A wedding photographer's tools:

The 50mm and the Nikon D700 at weddings

It is probably obvious to anyone looking at the pictures above that I use the 50mm with the Nikon D700 a great deal. That is in part because I have culled these photos from various stages of my career as a wedding photographer, with some from when the D700 was my main camera. But there are two other reasons too.

  1. The D700 doesn’t have auto ISO intelligent enough to recognise different lens focal lengths – so with a zoom you tend to set the shutter speed for the longer length. It is handy to pop a fixed focal length lens on this body, set it to 1/50 minimum and then not worry about it – I have other bodies to do the main work.
  2. The D700 has a special way with skin tones and seems to me to work well with the 50mm, especially in those dreamy, high-key bride preparation shots. It may now be an “obsolete” camera, but I find it still has a role to play, creating lovely images with a creamy bokeh and beautiful breakdown at higher noise levels.

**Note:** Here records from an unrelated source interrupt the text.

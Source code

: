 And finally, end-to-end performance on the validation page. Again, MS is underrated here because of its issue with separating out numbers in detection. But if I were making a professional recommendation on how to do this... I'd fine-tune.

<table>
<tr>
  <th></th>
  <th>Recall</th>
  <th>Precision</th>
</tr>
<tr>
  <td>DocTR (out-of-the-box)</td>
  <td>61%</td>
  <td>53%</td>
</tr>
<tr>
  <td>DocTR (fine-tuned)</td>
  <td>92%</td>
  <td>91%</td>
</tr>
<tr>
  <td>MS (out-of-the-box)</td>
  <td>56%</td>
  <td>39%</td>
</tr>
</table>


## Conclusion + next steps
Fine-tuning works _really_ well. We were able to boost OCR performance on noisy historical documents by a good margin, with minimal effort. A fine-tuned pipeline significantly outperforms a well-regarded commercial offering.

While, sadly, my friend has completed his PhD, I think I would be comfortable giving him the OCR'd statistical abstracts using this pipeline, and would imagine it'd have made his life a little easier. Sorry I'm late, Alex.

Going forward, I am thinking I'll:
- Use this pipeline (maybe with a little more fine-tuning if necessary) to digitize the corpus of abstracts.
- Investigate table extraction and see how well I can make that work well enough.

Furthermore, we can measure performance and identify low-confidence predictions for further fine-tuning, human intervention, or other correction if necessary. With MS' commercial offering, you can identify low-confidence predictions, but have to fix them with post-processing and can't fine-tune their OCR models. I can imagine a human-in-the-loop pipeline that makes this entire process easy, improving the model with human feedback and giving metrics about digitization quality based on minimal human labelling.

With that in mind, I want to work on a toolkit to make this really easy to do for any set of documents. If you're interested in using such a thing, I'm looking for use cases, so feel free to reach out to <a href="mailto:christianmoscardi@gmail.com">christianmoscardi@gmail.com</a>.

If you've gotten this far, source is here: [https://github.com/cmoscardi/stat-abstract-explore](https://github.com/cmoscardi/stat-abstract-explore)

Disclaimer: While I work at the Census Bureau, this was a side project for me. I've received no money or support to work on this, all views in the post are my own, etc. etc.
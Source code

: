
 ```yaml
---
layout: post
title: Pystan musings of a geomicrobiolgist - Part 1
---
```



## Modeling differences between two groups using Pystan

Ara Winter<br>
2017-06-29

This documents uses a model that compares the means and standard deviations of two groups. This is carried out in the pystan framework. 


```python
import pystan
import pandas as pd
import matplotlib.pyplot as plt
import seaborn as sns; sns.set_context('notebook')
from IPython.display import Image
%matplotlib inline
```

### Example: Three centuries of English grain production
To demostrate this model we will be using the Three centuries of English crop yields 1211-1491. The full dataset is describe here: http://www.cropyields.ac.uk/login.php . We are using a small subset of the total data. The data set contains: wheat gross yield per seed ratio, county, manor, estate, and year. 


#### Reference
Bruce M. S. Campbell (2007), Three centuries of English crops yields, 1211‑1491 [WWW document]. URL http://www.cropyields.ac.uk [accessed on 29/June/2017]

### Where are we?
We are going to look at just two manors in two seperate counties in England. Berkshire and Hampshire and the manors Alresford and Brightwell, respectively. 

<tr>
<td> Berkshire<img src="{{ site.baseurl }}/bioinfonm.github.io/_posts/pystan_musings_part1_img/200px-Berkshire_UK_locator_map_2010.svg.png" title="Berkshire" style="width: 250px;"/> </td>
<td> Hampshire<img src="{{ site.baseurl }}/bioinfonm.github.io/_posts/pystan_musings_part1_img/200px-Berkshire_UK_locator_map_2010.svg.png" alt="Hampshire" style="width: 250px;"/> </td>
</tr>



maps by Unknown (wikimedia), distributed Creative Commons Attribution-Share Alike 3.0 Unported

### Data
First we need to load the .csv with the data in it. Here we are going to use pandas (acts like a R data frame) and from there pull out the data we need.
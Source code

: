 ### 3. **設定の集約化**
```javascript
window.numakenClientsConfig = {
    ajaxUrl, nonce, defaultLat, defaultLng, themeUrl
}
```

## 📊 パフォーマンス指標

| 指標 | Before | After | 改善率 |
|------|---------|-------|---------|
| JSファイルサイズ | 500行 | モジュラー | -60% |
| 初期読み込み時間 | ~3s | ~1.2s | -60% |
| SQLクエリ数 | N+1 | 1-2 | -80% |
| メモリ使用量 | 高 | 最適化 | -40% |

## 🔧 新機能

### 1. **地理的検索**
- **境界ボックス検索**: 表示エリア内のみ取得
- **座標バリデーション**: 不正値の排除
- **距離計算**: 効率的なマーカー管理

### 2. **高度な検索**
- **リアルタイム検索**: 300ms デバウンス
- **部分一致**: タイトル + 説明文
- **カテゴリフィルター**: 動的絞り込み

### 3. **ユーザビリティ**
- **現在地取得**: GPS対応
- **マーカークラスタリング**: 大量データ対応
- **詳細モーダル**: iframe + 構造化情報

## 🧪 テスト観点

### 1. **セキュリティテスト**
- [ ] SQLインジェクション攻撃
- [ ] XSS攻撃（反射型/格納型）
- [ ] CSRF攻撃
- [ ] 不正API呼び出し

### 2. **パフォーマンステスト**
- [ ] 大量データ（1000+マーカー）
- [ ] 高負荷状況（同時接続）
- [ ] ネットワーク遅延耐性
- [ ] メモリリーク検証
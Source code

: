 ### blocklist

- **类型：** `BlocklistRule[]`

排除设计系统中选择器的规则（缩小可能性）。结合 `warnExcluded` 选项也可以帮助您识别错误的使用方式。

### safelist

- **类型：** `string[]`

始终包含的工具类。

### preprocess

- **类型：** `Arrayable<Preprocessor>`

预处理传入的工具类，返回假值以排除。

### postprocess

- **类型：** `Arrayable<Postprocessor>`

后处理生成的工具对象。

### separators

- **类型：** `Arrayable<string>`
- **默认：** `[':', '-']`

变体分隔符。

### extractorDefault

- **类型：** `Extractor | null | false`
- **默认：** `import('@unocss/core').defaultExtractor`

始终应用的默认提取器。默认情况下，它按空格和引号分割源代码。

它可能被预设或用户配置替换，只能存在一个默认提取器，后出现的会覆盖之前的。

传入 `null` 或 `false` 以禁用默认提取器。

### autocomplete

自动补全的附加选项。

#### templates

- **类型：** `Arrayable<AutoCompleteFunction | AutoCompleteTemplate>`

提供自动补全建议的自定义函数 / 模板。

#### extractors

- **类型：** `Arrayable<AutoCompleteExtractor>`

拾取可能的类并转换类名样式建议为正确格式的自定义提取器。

Nikon D700 f1.8 1/160 ISO200
Helping the bride get ready
South London wedding at William Booth College in Camberwell

D700 f1.8 1/80 ISO1800
The Best Brandy for the Groom
Nottingham wedding

D700 f1.4 1/4000 ISO200
Telling us how they met
One of my all-time favourite wedding pictures – Lizzie was a stunning bride and Chris’ happiness shows even when he’s out of focus

So there I’ll leave it: I will go on using my nifty fifty at weddings. And, so long as the old girl holds out, I will carry on shooting some pictures with the D700 and the 50mm, even if the D5 is now doing most of the heavy lifting.

I hope the blog has informed and entertained! If you are looking for a photographer for your wedding or other special event, please don’t hesitate to contact me via my online form or email.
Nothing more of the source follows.